In December 1985 the Bergen group Investa took over 60 percent of the ownership of EB. Investa's holding company Elektro Union, which gathered a range of electrotechnical industrial companies, was then sold to EB, which became the new holding company, so that by 1987 Elektrisk Bureau had become one of Norway's largest industrial companies. A survey from 1987 showed over 100 businesses in production, sales, installation, service, and consulting in more than 60 Norwegian municipalities with EB first in their names, among them EB Strømmen, the former Strømmens Verksted, NERA in Bergen, Lehmkuhl Electronics at Skøyen in Oslo, Anker-Sønnak in Oslo, and Norsk Kabel in Hokksund, in addition to 29 businesses abroad.

These financial and structural changes did not solve the profitability problems in production in the old core areas.

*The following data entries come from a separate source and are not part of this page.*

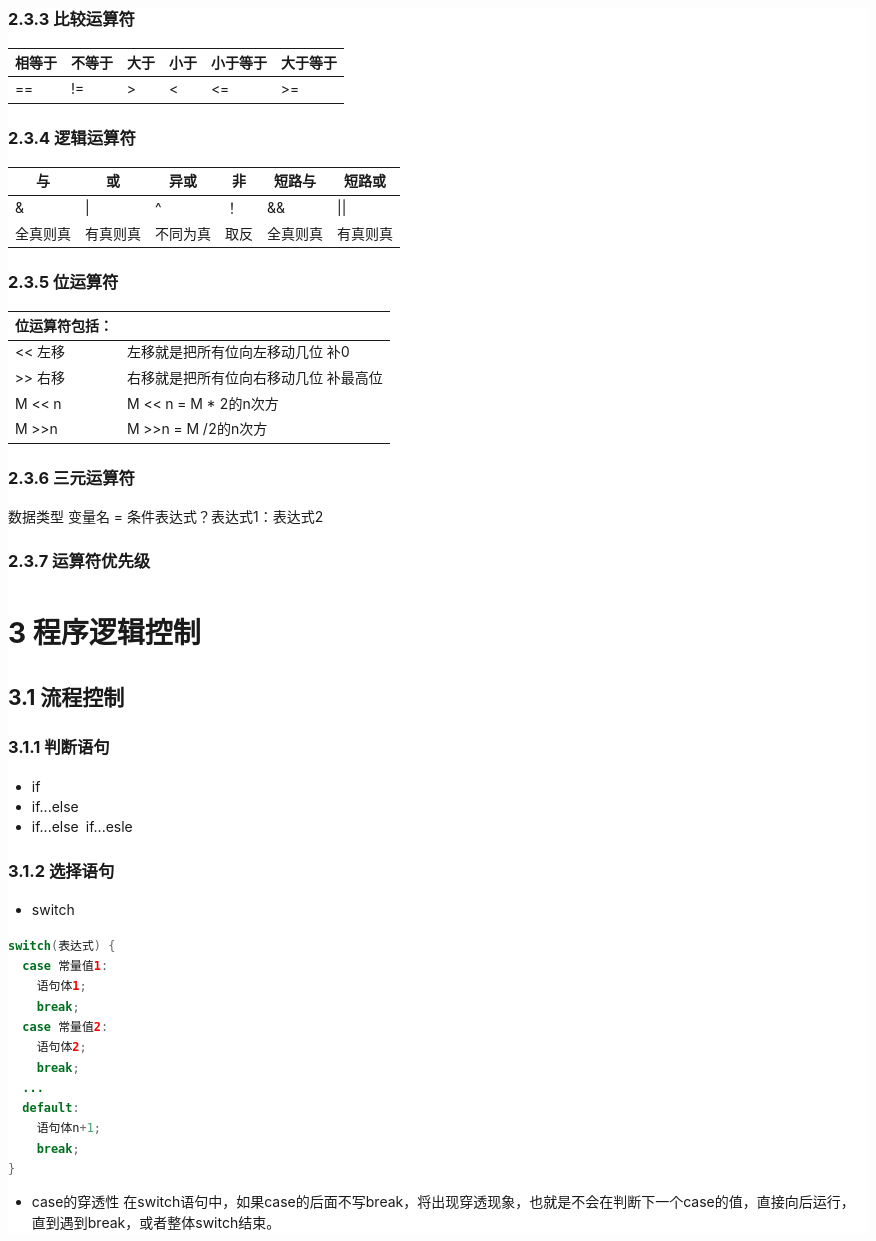 ### 2.3.3 比较运算符

| 相等于 | 不等于 | 大于 | 小于 | 小于等于 | 大于等于 |
| --- | --- | --- | --- | --- | --- |
| == | != | > | < | <= | >= |

### 2.3.4 逻辑运算符

| 与 | 或 | 异或 | 非 | 短路与 | 短路或 |
| --- | --- | --- | --- | --- | --- |
| & | \| | ^ | ！ | && | \|\| |
| 全真则真 | 有真则真 | 不同为真 | 取反 | 全真则真 | 有真则真 |

### 2.3.5 位运算符
| 位运算符包括： |                                        |
| -------------- | -------------------------------------- |
| << 左移        | 左移就是把所有位向左移动几位  补0      |
| >> 右移        | 右移就是把所有位向右移动几位  补最高位 |
M << n   |   M << n  = M \* 2的n次方|     
M >>n    |  M >>n  = M /2的n次方|
### 2.3.6 三元运算符
 数据类型 变量名 = 条件表达式？表达式1：表达式2
### 2.3.7 运算符优先级

# 3 程序逻辑控制
## 3.1 流程控制
### 3.1.1 判断语句
- if
- if...else
- if...else&ensp;if...esle

### 3.1.2 选择语句
- switch
```java
switch(表达式) {
  case 常量值1:
    语句体1;
    break;
  case 常量值2:
    语句体2;
    break;
  ...
  default:
    语句体n+1;
    break;
}
```
- case的穿透性
在switch语句中，如果case的后面不写break，将出现穿透现象，也就是不会在判断下一个case的值，直接向后运行，直到遇到break，或者整体switch结束。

In 1987 the ban on connecting imported telephones to the Norwegian telephone network was lifted, marking the end of the EB telephone's monopoly era, and the increased competition from foreign producers was keenly felt by the telephone factories in Arendal and Risør. The general economic downturn also brought a decline in most other areas, such as power installations and offshore contracts. The owning company Investa ran into great difficulties, and a sale of EB became unavoidable.

== Sale to ABB and dissolution ==
In 1987–1988 ABB took over the share majority in EB. The organization was considerably slimmed down, with fewer companies, each given its own profit responsibility. ABB gathered electrotechnical production such as generators and transformers at EB's National in Drammen and realized large property values at Hasle and Skøyen in Oslo, the NEBB site at Skøyen alone said to have brought ABB 650 million kroner. The telephone division was sold to the earlier owner Ericsson. From 1992 ABB became sole owner of EB, and the company changed its name to ABB Norge, with which the name Elektrisk Bureau too became part of industrial history.